-- Data listing follows --

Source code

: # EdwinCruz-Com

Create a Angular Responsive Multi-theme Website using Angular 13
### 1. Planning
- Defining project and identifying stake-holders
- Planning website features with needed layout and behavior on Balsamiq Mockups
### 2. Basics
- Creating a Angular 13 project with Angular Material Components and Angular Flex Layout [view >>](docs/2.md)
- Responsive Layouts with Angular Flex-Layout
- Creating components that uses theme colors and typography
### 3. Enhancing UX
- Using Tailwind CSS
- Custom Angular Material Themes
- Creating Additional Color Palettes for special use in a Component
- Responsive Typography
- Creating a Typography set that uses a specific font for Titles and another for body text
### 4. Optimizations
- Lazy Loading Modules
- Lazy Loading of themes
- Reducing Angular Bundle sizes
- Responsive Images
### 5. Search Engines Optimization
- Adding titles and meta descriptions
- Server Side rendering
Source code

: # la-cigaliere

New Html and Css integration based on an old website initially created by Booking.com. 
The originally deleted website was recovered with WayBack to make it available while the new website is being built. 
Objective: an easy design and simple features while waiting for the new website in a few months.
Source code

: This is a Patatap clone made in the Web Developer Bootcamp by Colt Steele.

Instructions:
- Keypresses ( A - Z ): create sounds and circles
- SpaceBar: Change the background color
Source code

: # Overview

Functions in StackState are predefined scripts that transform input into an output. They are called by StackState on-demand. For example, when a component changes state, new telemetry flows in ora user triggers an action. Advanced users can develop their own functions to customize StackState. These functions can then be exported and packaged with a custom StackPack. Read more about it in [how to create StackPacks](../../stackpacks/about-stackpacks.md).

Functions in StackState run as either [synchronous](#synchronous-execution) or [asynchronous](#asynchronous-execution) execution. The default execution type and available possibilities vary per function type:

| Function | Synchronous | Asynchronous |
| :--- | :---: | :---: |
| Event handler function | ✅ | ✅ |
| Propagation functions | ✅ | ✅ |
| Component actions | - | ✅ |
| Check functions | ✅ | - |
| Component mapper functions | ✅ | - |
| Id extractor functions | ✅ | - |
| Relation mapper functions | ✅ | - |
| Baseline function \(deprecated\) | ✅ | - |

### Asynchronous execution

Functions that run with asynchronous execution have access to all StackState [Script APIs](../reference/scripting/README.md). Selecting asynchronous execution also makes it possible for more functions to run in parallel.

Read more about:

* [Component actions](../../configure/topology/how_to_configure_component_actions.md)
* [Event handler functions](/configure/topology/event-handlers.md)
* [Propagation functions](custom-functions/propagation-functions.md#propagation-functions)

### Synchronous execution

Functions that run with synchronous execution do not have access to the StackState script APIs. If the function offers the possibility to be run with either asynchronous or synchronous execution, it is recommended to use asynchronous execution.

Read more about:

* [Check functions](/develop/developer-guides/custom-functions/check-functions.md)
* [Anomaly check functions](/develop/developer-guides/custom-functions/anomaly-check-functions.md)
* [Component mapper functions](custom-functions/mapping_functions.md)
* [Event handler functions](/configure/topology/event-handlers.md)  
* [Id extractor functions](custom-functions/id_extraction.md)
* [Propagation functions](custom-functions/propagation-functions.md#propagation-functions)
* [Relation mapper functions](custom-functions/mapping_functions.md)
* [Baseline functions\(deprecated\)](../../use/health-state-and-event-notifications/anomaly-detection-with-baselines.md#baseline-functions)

-- Data listing concluded --

→ **Description of the task**
Retype the records above so that nothing differs from the original.

→ **Written answer**
Source code

: # EdwinCruz-Com

Create a Angular Responsive Multi-theme Website using Angular 13
### 1. Planning
- Defining project and identifying stake-holders
- Planning website features with needed layout and behavior on Balsamiq Mockups
### 2. Basics
- Creating a Angular 13 project with Angular Material Components and Angular Flex Layout [view >>](docs/2.md)
- Responsive Layouts with Angular Flex-Layout
- Creating components that uses theme colors and typography
### 3. Enhancing UX
- Using Tailwind CSS
- Custom Angular Material Themes
- Creating Additional Color Palettes for special use in a Component
- Responsive Typography
- Creating a Typography set that uses a specific font for Titles and another for body text
### 4. Optimizations
- Lazy Loading Modules
- Lazy Loading of themes
- Reducing Angular Bundle sizes
- Responsive Images
### 5. Search Engines Optimization
- Adding titles and meta descriptions
- Server Side rendering
Source code

: # la-cigaliere

New Html and Css integration based on an old website initially created by Booking.com. 
The originally deleted website was recovered with WayBack to make it available while the new website is being built. 
Objective: an easy design and simple features while waiting for the new website in a few months.
Source code

: This is a Patatap clone made in the Web Developer Bootcamp by Colt Steele.

Instructions:
- Keypresses ( A - Z ): create sounds and circles
- SpaceBar: Change the background color
Source code

: # Overview

Functions in StackState are predefined scripts that transform input into an output. They are called by StackState on-demand. For example, when a component changes state, new telemetry flows in ora user triggers an action. Advanced users can develop their own functions to customize StackState. These functions can then be exported and packaged with a custom StackPack. Read more about it in [how to create StackPacks](../../stackpacks/about-stackpacks.md).

Functions in StackState run as either [synchronous](#synchronous-execution) or [asynchronous](#asynchronous-execution) execution. The default execution type and available possibilities vary per function type:

| Function | Synchronous | Asynchronous |
| :--- | :---: | :---: |
| Event handler function | ✅ | ✅ |
| Propagation functions | ✅ | ✅ |
| Component actions | - | ✅ |
| Check functions | ✅ | - |
| Component mapper functions | ✅ | - |
| Id extractor functions | ✅ | - |
| Relation mapper functions | ✅ | - |
| Baseline function \(deprecated\) | ✅ | - |

### Asynchronous execution

Functions that run with asynchronous execution have access to all StackState [Script APIs](../reference/scripting/README.md). Selecting asynchronous execution also makes it possible for more functions to run in parallel.

Read more about:

* [Component actions](../../configure/topology/how_to_configure_component_actions.md)
* [Event handler functions](/configure/topology/event-handlers.md)
* [Propagation functions](custom-functions/propagation-functions.md#propagation-functions)

### Synchronous execution

Functions that run with synchronous execution do not have access to the StackState script APIs. If the function offers the possibility to be run with either asynchronous or synchronous execution, it is recommended to use asynchronous execution.

Read more about:

* [Check functions](/develop/developer-guides/custom-functions/check-functions.md)
* [Anomaly check functions](/develop/developer-guides/custom-functions/anomaly-check-functions.md)
* [Component mapper functions](custom-functions/mapping_functions.md)
* [Event handler functions](/configure/topology/event-handlers.md)  
* [Id extractor functions](custom-functions/id_extraction.md)
* [Propagation functions](custom-functions/propagation-functions.md#propagation-functions)
* [Relation mapper functions](custom-functions/mapping_functions.md)
* [Baseline functions\(deprecated\)](../../use/health-state-and-event-notifications/anomaly-detection-with-baselines.md#baseline-functions)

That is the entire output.